Top of DATA PROVIDED
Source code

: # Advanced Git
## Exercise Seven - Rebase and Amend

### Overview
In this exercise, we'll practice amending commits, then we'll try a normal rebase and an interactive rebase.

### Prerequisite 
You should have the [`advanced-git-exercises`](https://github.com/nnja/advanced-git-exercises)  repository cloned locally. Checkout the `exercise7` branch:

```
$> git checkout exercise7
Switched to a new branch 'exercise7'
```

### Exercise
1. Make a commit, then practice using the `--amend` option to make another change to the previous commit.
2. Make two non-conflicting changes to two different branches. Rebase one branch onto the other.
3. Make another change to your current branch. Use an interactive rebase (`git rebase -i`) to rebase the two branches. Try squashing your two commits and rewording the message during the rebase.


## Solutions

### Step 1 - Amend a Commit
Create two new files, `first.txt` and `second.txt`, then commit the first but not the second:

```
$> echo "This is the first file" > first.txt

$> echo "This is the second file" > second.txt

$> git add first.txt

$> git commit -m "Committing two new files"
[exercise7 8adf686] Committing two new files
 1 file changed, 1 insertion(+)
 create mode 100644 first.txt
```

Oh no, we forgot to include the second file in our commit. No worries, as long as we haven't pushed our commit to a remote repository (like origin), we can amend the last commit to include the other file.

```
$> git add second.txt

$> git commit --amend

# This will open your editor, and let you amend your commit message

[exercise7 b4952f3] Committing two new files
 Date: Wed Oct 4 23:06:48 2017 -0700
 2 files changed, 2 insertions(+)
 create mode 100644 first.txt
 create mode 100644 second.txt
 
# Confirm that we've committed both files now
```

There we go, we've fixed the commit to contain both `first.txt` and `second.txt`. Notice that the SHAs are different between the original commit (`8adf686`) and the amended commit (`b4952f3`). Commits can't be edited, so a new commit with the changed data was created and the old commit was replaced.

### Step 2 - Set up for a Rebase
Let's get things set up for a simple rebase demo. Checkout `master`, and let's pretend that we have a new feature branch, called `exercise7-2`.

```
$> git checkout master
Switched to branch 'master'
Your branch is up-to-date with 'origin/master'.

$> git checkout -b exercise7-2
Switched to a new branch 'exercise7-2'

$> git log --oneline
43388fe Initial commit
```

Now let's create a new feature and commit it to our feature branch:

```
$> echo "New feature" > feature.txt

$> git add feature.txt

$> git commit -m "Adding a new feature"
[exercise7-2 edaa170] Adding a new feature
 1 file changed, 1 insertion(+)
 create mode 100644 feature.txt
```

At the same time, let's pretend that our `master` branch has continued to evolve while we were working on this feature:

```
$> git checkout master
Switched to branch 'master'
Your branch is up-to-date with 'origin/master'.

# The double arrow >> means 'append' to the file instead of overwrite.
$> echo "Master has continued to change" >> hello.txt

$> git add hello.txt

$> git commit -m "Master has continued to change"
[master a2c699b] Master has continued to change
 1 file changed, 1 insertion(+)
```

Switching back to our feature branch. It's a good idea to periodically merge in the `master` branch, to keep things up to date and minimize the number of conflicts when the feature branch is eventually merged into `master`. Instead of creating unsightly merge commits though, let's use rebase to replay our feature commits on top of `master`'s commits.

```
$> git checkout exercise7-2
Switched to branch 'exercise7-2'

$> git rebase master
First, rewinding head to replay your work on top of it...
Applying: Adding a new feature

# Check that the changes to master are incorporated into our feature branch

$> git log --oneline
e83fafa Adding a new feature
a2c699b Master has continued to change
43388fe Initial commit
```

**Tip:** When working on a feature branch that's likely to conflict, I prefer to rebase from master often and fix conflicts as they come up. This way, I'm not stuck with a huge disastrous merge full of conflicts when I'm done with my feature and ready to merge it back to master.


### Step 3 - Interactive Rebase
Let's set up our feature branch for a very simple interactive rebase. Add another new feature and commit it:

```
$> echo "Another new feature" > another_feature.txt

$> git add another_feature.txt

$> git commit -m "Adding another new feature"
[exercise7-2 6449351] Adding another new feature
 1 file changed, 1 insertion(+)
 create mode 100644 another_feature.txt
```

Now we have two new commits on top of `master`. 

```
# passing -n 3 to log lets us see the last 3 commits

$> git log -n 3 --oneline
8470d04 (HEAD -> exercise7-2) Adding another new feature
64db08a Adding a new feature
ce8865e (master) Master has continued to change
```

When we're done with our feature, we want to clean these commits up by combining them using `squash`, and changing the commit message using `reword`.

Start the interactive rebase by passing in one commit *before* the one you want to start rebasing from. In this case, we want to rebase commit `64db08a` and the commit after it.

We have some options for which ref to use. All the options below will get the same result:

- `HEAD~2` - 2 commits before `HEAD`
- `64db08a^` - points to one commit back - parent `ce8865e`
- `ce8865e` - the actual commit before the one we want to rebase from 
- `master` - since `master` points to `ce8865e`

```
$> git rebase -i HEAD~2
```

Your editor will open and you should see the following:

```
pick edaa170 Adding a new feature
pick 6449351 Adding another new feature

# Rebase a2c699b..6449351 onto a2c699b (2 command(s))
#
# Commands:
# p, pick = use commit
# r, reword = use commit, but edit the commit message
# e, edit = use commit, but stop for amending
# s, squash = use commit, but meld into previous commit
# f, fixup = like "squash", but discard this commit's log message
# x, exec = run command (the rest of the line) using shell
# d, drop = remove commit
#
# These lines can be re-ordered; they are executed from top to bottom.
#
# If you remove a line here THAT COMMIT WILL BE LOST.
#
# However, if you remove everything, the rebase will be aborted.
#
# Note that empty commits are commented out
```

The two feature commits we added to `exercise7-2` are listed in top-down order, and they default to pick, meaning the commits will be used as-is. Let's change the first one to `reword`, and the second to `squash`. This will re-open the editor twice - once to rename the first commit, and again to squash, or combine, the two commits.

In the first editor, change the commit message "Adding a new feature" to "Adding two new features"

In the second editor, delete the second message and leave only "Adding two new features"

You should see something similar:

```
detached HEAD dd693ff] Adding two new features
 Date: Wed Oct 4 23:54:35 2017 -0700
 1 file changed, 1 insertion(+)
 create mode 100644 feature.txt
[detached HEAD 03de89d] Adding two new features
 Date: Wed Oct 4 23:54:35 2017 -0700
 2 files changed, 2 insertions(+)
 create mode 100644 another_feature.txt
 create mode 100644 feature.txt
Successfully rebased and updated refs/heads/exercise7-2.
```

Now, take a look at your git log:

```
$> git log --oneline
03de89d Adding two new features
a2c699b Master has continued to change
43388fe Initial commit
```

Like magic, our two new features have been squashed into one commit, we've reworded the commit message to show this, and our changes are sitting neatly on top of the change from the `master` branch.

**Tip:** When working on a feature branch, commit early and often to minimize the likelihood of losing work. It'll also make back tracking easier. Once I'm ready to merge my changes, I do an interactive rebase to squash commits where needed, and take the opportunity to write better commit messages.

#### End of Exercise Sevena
Bottom of DATA PROVIDED
__PROBLEM DESCRIPTION__. Would you output, from the records above, exactly the run of lines that starts at the line containing "back to master." and ends at the line containing "### Step 3 - Interactive Rebase", and only that run?

__SOLUTION FOR THIS EXERCISE__.
**Tip:** When working on a feature branch that's likely to conflict, I prefer to rebase from master often and fix conflicts as they come up. This way, I'm not stuck with a huge disastrous merge full of conflicts when I'm done with my feature and ready to merge it back to master.


### Step 3 - Interactive Rebase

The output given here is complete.